STRONG aftershocks rattled Japan’s main island yesterday as residents cleared out debris after a powerful earthquake on Sunday killed at least one person and injured more than 200 people.

Japanese live in fear after killer quake

Troops, firefighters and police searched in light rain for missing people and worked to restore key services such as the water supply.

The region has been hit by more than 200 aftershocks since Sunday’s initial 6.9-magnitude earthquake, including tremors yesterday that registered 4.8 and 5.3 on the Richter scale, said the Meteorological Agency.

“I’m so scared that I can’t even go into my own house,” said Kazuko Mori, staring at her half-collapsed home in Wajima, around 300km west of Tokyo.

More than 2,600 people spent a restless night in emergency shelters after hundreds of buildings were damaged on the Noto peninsula, which is on the west coast of Japan’s main island of Honshu.

“I couldn’t sleep well last night as I woke up with fear every time an aftershock occurred,” said Chiezo Seto, a 56-year-old rice cracker maker.

“My wife and I just finished cleaning up the shattered glass inside my house and now I’m working on fixing my factory. I’m afraid it will take some time to get back to normal.”

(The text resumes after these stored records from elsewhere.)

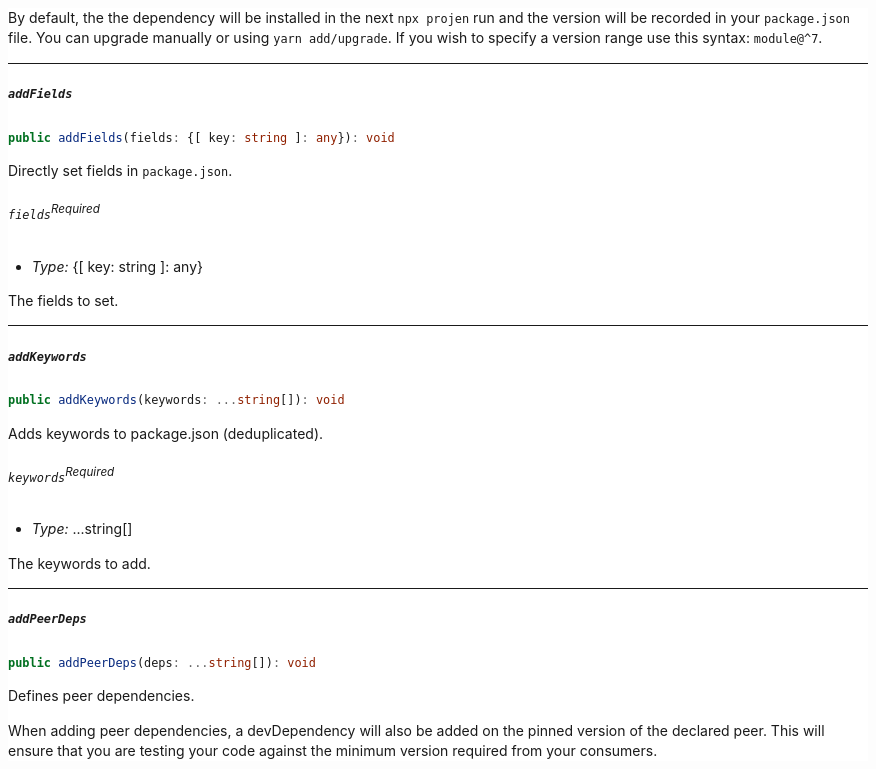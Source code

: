 By default, the the dependency will
be installed in the next `npx projen` run and the version will be recorded
in your `package.json` file. You can upgrade manually or using `yarn
add/upgrade`. If you wish to specify a version range use this syntax:
`module@^7`.

---

##### `addFields` <a name="addFields" id="dzuelu-projen.DzueluTypeScriptProject.addFields"></a>

```typescript
public addFields(fields: {[ key: string ]: any}): void
```

Directly set fields in `package.json`.

###### `fields`<sup>Required</sup> <a name="fields" id="dzuelu-projen.DzueluTypeScriptProject.addFields.parameter.fields"></a>

- *Type:* {[ key: string ]: any}

The fields to set.

---

##### `addKeywords` <a name="addKeywords" id="dzuelu-projen.DzueluTypeScriptProject.addKeywords"></a>

```typescript
public addKeywords(keywords: ...string[]): void
```

Adds keywords to package.json (deduplicated).

###### `keywords`<sup>Required</sup> <a name="keywords" id="dzuelu-projen.DzueluTypeScriptProject.addKeywords.parameter.keywords"></a>

- *Type:* ...string[]

The keywords to add.

---

##### `addPeerDeps` <a name="addPeerDeps" id="dzuelu-projen.DzueluTypeScriptProject.addPeerDeps"></a>

```typescript
public addPeerDeps(deps: ...string[]): void
```

Defines peer dependencies.

When adding peer dependencies, a devDependency will also be added on the
pinned version of the declared peer. This will ensure that you are testing
your code against the minimum version required from your consumers.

Some residents tried to shovel away rubble scattered on roads, while others waited outside and looked at one another nervously after every aftershock.

“There’s no electricity, no water, no telephone line. We’re at a total loss,” said Misako Nishikawa, a 65-year-old housewife who lives on a pension with her husband adjacent to a house that collapsed yesterday.

She said: “I’m too scared to enter my house as aftershocks were shaking it. I don’t know how long it will take to recover our lives.”

Prime minister, Shinzo Abe, pledged to assist the victims.

“I will do my utmost to support the victims of the quake and to reconstruct the damaged region,” he told a parliamentary committee.